[EXERCISE INSTRUCTIONS]:
Among the records below, find the lines that contain "კომპონენტი" and copy each of them.

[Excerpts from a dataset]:
++++++

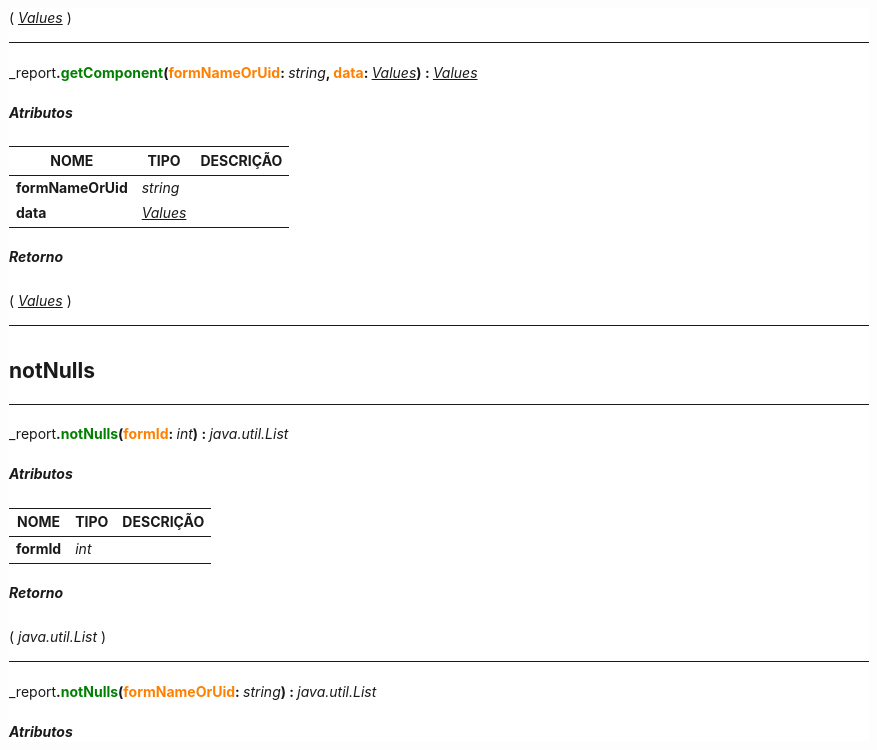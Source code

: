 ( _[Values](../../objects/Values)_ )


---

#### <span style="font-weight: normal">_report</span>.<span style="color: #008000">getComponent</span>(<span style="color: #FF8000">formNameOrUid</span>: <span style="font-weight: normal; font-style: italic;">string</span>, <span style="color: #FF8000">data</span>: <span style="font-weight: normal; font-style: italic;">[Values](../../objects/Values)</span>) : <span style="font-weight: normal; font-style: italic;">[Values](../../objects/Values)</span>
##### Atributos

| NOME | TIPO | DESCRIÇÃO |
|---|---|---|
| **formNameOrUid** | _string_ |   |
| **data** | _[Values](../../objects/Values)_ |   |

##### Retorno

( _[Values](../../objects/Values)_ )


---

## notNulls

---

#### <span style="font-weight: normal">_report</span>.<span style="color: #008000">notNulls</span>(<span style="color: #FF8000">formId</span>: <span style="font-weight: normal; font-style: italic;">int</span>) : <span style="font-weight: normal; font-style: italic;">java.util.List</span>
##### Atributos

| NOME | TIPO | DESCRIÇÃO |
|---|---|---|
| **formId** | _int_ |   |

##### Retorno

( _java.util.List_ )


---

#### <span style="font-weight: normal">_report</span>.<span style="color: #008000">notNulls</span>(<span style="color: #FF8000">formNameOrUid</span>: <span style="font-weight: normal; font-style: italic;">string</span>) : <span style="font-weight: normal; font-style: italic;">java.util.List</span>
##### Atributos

++++++

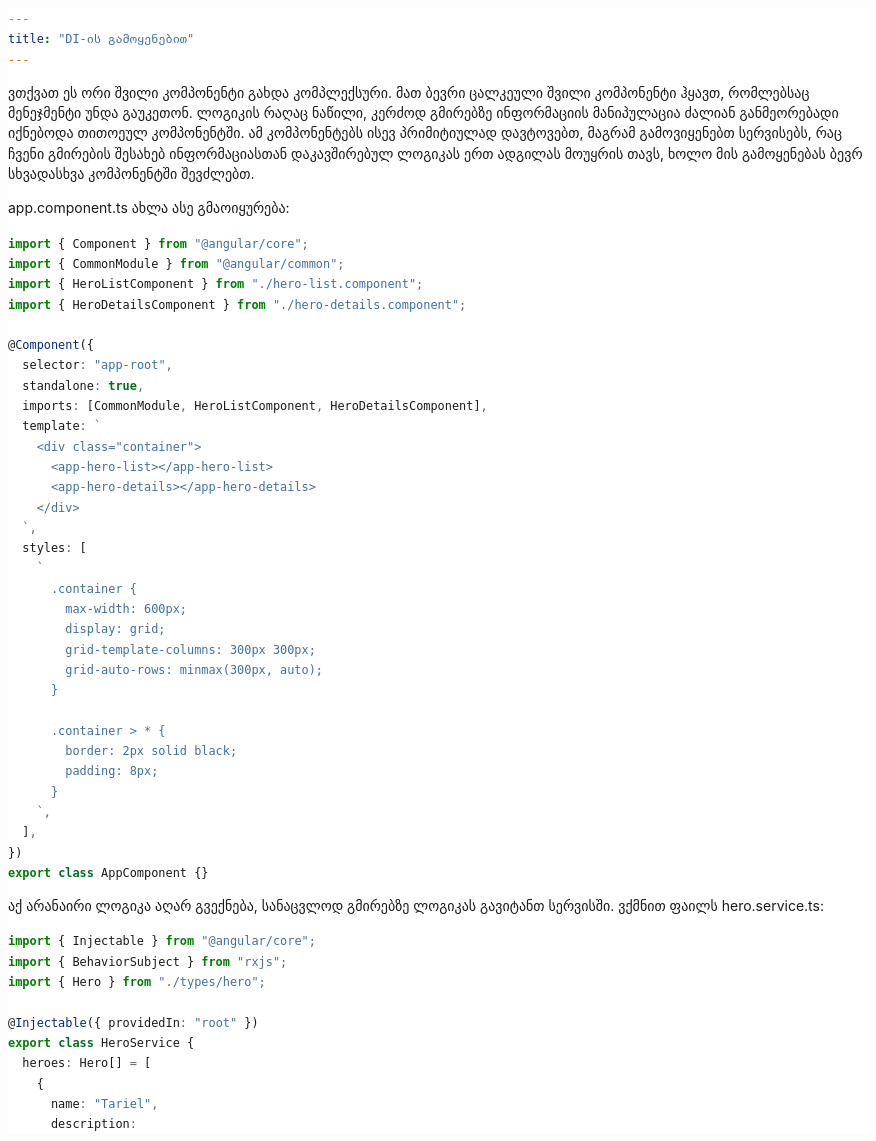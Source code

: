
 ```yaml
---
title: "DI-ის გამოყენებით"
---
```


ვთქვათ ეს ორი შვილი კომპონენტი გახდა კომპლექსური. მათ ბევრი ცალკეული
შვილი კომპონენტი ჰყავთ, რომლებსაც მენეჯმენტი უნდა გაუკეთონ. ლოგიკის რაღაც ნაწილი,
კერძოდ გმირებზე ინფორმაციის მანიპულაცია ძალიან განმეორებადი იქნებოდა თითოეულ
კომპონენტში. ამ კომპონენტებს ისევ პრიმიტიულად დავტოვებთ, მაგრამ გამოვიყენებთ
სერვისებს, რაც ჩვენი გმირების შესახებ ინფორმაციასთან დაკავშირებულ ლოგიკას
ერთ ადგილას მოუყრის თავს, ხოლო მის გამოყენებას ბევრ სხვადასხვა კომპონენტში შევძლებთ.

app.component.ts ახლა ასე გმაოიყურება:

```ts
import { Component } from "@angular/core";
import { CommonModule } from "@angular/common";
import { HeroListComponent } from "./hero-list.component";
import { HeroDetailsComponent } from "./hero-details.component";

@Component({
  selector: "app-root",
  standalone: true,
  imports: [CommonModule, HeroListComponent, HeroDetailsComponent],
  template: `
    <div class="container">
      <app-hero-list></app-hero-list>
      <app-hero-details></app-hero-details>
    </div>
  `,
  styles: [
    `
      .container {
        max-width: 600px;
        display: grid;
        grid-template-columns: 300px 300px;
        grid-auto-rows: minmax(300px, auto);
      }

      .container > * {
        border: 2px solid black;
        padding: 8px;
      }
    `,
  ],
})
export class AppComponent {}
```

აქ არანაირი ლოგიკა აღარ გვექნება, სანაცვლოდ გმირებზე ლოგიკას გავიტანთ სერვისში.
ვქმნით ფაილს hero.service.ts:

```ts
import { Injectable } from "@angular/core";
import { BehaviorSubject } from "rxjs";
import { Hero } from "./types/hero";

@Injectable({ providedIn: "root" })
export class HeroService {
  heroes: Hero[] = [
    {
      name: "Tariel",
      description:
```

++++++

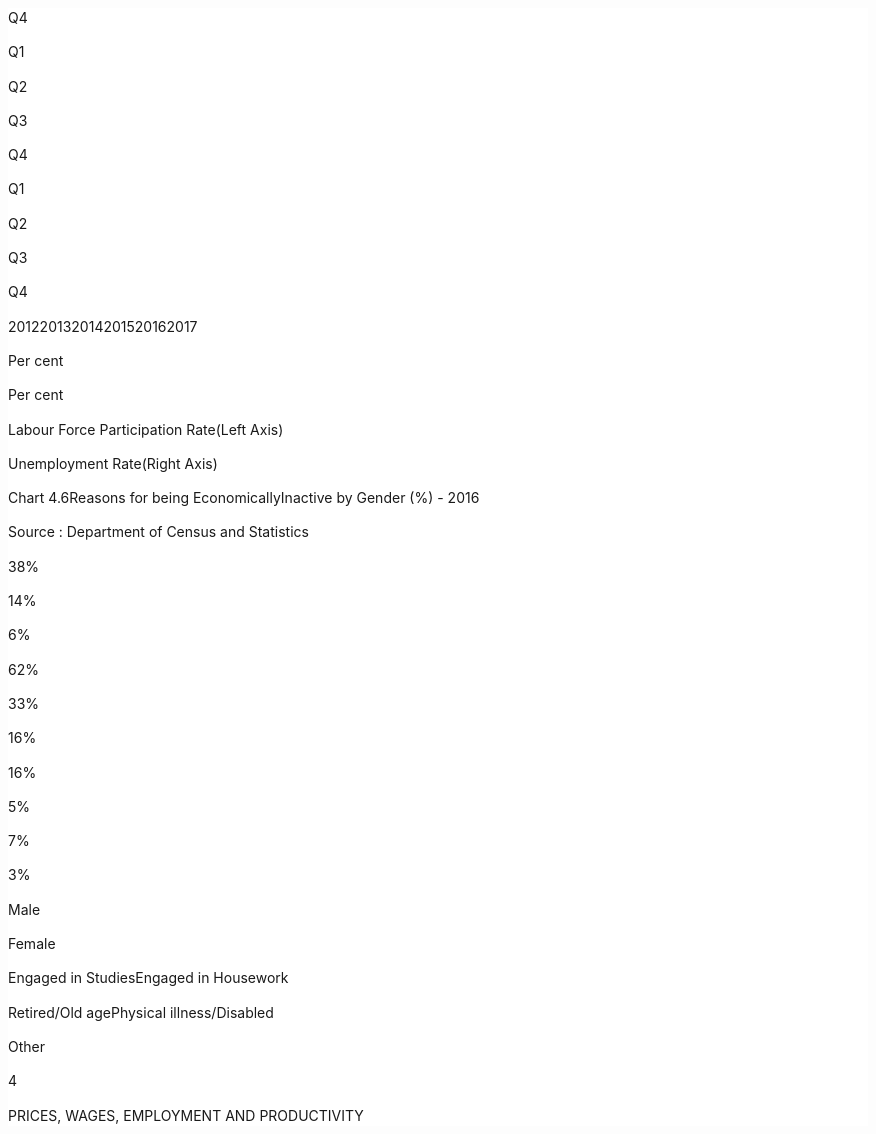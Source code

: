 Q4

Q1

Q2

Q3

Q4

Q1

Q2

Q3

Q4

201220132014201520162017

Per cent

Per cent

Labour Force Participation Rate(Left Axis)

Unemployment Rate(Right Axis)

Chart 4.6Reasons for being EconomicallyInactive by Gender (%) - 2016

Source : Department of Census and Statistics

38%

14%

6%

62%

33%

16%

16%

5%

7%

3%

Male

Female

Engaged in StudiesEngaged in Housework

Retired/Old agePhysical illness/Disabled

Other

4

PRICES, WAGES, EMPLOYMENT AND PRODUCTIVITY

++++++

[RESULT FOR THIS EXERCISE]:
ვთქვათ ეს ორი შვილი კომპონენტი გახდა კომპლექსური. მათ ბევრი ცალკეული
შვილი კომპონენტი ჰყავთ, რომლებსაც მენეჯმენტი უნდა გაუკეთონ. ლოგიკის რაღაც ნაწილი,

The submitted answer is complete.